– О-хх! – не сдержала Груша стона и убежала в парк, забилась в чащу, обняла там старую ноздреватую березу.
Захар Катаев, услыхав плач, свернул с тропочки в сторону и у старой березы увидел Грушу. Он хотел успокоить ее и, не найдя в себе таких слов, которыми можно было бы разогнать Грушину скорбь, медленно зашагал к Степану.
– Смеется, сынок, смеется, – возвестил ему Катай.
– Захар склонил голову, посмотрел в глаза Степану и прошептал:
– Понимаешь, что идет?
Степан молчал и как будто собирался отвернуться к стенке. Захар, глубоко вздохнув, вышел из комнаты.
– Вот она, плотина-то, и прорвалась, – заключил он. – Главная плотина прорвалась – все и поползло. Эх, этакую плотину и Кириллу не удержать…
…В одиночку, не глядя друг на друга, расходились мужики из коллектива Захара. И Винную поляну, поросшую молодой полынью, обдувал сизый весенний ветер.
– Вода! Мужики – вода! – сказал Плакущев и, расправив плечи, сразу вырос.
С кровоподтеком под глазом (казалось, он этот кровоподтек берег, как самый глаз), мягкими, вкрадчивыми шагами он ходил по порядку и говорил ласково:
– Слыхали, закон теперь такой вышел: ежели ты будешь над своей бабой измываться, она и не чихнет – уйдет от тебя.
– Эко, до чего дожили, до чиху! – сердился Никита Гурьянов. – До чиху, прямо-то дело.
– Или вот твой сын придет из школы, скажет: «Тятька, а бога-то вовсе ведь нет… все трын-трава…» Ты его стукнешь, он тебя по закону имеет полное право в тюрьму…
– Это и хорошо? – Никита, как воробей после дождя, весь шершавился.
– Я не говорю: хорошо, нехорошо. Я говорю: закон такой вышел. Я говорю: канители много, а все что к чему? К чему друг другу глотки рвем? Эх, люди-и!
– Милые слова! – подхватывал Никита и прятал глаза от мужиков. – Как оно идет, и пускай. Алай-река течет примерно в Чертову прорву – и пускай.
– На Алае плотину можно поставить. Слыхал – Волховстрой? Речушка была с рыбешками и со всякой всячиной, а люд пришел и воду заставил для человека доброе дело делать. Вот как! А темному человеку – все вода. Эх, баили раньше, вода водой и будет. Оказывается, вода и не водой становится, а лошадью. Да еще какой…
Никита не понимал загадочных слов Плакущева, старался попадать ему в тон, и всегда отступался, а когда отходили от мужиков, тянул свое:
– Ты, Илья Максимович, как насчет Зинушки-то?
Не первый раз Никита ввертывал о Зинке, и всегда Плакущев пропускал эти слова мимо ушей, а сейчас, стоя у двора, он в упор посмотрел на Никиту.
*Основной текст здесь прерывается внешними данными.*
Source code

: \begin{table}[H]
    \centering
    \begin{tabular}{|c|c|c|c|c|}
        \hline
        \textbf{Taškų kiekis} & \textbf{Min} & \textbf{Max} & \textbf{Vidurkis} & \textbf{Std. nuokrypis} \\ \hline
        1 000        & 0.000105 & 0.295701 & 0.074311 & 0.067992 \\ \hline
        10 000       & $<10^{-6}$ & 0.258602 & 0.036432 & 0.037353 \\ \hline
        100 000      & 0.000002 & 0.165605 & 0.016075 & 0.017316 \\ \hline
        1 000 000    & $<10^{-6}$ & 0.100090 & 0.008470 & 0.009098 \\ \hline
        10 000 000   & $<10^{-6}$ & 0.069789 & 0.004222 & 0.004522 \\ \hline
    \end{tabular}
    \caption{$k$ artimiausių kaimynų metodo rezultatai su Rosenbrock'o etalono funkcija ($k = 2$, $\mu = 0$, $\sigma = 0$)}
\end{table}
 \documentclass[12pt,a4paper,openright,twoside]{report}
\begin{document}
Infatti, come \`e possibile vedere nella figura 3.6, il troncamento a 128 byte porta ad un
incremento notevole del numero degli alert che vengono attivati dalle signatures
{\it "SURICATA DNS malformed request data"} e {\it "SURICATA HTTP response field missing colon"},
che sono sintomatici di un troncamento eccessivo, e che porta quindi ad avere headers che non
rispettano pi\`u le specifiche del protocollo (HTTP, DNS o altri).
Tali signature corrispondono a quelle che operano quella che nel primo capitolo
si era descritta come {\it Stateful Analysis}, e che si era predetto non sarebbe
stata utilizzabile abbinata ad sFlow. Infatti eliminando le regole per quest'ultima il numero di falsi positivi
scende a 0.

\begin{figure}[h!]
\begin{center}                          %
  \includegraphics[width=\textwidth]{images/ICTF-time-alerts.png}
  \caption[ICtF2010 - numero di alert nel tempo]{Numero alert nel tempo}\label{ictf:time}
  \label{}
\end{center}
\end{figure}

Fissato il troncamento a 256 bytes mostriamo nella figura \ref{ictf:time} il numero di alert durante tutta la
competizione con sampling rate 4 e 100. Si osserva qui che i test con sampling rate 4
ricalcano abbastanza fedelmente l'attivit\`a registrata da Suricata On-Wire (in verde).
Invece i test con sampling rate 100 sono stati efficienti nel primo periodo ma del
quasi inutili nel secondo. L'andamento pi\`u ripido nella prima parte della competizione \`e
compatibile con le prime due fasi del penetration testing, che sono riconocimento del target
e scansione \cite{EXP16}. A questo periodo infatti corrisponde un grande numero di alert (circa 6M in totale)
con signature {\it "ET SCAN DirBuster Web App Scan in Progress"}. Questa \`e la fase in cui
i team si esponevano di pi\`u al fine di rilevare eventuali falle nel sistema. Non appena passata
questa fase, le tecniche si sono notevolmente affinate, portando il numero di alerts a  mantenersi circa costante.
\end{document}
– Тебе что за охота до этого?
– Ху-ху! Мне? Не мне охота, а Фоме. У Фомы, сам знаешь, бабу-то похоронили, сороковой день давно канул.
– Да-а? – протянул Плакущев и ушел к себе во двор.
На дворе он долго возился у плетня, обламывал торчащие прутья, причесывал плетень, как вихрастую голову любимого сынишки. Потом ушел под сарай, долго гладил рысака, серого в яблоках. Рысак потягивался, умными глазами смотрел на Плакущева, а Плакущев все больше горбился и думал:
«Фома. Тихий, как мышь. Тихая корова – и та всегда позади табуна идет, объедки гложет. Эх, Киря, Киря! Чего наделал? От своего добра в омут бросился. Был зимой и не заглянул. А и жили бы, эх, и жили бы! Мужик – вода: пруди его и живи. Нет, не придет теперь, не вернется».
И через несколько дней он гулял вторую скромную свадьбу, роднясь с Гурьяновым. В его доме, рядом с тихим Фомой и Зинкой, сидели причесанный, в голубой рубахе Никита Гурьянов, Маркел Быков, Илья, сваты, свахи – вся родня.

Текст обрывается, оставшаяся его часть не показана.